- _EXERCISE DIRECTIONS_: The lines to be extracted run from the start of the listing through the line containing "PHP applications, call"; copy them exactly and nothing else.

──────────────────────────────

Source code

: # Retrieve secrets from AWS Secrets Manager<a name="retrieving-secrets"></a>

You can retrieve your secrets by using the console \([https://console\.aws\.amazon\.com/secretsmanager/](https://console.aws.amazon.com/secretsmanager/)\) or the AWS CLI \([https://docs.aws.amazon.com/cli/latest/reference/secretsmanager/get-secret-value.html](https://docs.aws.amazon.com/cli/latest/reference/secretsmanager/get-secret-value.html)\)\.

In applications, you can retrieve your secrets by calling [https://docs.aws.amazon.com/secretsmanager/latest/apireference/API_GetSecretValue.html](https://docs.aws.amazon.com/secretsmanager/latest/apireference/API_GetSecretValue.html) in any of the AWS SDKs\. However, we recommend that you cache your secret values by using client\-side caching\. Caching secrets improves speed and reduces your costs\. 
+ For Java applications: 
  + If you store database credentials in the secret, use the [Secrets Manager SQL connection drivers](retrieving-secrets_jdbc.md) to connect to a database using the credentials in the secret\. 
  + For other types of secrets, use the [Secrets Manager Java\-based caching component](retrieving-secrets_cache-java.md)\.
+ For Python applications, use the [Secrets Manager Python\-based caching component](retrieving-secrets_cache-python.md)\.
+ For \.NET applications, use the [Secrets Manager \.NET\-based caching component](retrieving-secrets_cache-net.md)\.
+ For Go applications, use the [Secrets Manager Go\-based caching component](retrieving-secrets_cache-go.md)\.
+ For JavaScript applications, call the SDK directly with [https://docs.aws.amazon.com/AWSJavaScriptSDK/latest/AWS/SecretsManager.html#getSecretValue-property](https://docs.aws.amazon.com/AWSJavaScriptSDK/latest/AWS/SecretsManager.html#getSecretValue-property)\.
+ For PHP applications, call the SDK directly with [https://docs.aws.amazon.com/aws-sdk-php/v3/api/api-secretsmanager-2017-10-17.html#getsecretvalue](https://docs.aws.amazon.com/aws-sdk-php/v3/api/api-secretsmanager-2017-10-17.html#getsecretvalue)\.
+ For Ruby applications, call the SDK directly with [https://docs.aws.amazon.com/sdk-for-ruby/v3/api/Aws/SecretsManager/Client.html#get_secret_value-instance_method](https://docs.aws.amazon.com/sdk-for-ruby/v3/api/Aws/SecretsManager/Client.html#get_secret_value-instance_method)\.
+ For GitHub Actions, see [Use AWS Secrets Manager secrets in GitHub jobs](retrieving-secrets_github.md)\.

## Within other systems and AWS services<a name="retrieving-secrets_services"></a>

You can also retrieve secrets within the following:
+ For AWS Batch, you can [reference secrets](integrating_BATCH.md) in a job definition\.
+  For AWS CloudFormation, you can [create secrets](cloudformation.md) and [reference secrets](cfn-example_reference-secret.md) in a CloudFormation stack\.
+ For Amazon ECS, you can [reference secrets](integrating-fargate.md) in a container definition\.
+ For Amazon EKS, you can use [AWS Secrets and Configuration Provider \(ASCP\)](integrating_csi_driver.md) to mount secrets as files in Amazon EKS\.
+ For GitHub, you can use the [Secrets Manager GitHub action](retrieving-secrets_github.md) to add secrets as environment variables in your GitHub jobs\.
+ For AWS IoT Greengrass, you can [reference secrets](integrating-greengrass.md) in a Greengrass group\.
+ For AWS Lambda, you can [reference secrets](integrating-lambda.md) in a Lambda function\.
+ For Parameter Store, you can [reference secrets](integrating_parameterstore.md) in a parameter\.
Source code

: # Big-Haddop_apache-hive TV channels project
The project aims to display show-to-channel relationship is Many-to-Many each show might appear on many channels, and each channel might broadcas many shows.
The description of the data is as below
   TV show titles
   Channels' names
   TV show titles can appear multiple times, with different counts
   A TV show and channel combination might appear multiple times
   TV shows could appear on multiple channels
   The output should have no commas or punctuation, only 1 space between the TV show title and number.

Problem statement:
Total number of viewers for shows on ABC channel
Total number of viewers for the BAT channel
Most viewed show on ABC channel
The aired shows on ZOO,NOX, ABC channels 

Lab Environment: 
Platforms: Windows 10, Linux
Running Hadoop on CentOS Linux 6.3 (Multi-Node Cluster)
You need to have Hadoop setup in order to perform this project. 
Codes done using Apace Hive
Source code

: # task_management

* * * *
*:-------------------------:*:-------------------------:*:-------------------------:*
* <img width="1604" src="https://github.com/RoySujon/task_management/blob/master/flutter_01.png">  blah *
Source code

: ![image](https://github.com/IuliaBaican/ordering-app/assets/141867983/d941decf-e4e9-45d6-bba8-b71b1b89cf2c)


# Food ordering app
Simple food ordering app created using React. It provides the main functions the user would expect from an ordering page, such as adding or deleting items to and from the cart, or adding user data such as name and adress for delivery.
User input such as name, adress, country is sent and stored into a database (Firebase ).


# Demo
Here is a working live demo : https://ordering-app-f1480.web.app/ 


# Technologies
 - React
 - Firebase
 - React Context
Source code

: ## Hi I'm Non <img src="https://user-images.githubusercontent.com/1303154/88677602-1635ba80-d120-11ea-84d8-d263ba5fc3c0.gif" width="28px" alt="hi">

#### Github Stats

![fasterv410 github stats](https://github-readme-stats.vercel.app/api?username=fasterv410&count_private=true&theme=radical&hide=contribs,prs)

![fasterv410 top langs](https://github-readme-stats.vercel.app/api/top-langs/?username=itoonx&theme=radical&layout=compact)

──────────────────────────────

- _EXERCISE RESULT_:
Source code

: # Retrieve secrets from AWS Secrets Manager<a name="retrieving-secrets"></a>

You can retrieve your secrets by using the console \([https://console\.aws\.amazon\.com/secretsmanager/](https://console.aws.amazon.com/secretsmanager/)\) or the AWS CLI \([https://docs.aws.amazon.com/cli/latest/reference/secretsmanager/get-secret-value.html](https://docs.aws.amazon.com/cli/latest/reference/secretsmanager/get-secret-value.html)\)\.

In applications, you can retrieve your secrets by calling [https://docs.aws.amazon.com/secretsmanager/latest/apireference/API_GetSecretValue.html](https://docs.aws.amazon.com/secretsmanager/latest/apireference/API_GetSecretValue.html) in any of the AWS SDKs\. However, we recommend that you cache your secret values by using client\-side caching\. Caching secrets improves speed and reduces your costs\. 
+ For Java applications: 
  + If you store database credentials in the secret, use the [Secrets Manager SQL connection drivers](retrieving-secrets_jdbc.md) to connect to a database using the credentials in the secret\. 
  + For other types of secrets, use the [Secrets Manager Java\-based caching component](retrieving-secrets_cache-java.md)\.
+ For Python applications, use the [Secrets Manager Python\-based caching component](retrieving-secrets_cache-python.md)\.
+ For \.NET applications, use the [Secrets Manager \.NET\-based caching component](retrieving-secrets_cache-net.md)\.
+ For Go applications, use the [Secrets Manager Go\-based caching component](retrieving-secrets_cache-go.md)\.
+ For JavaScript applications, call the SDK directly with [https://docs.aws.amazon.com/AWSJavaScriptSDK/latest/AWS/SecretsManager.html#getSecretValue-property](https://docs.aws.amazon.com/AWSJavaScriptSDK/latest/AWS/SecretsManager.html#getSecretValue-property)\.
+ For PHP applications, call the SDK directly with [https://docs.aws.amazon.com/aws-sdk-php/v3/api/api-secretsmanager-2017-10-17.html#getsecretvalue](https://docs.aws.amazon.com/aws-sdk-php/v3/api/api-secretsmanager-2017-10-17.html#getsecretvalue)\.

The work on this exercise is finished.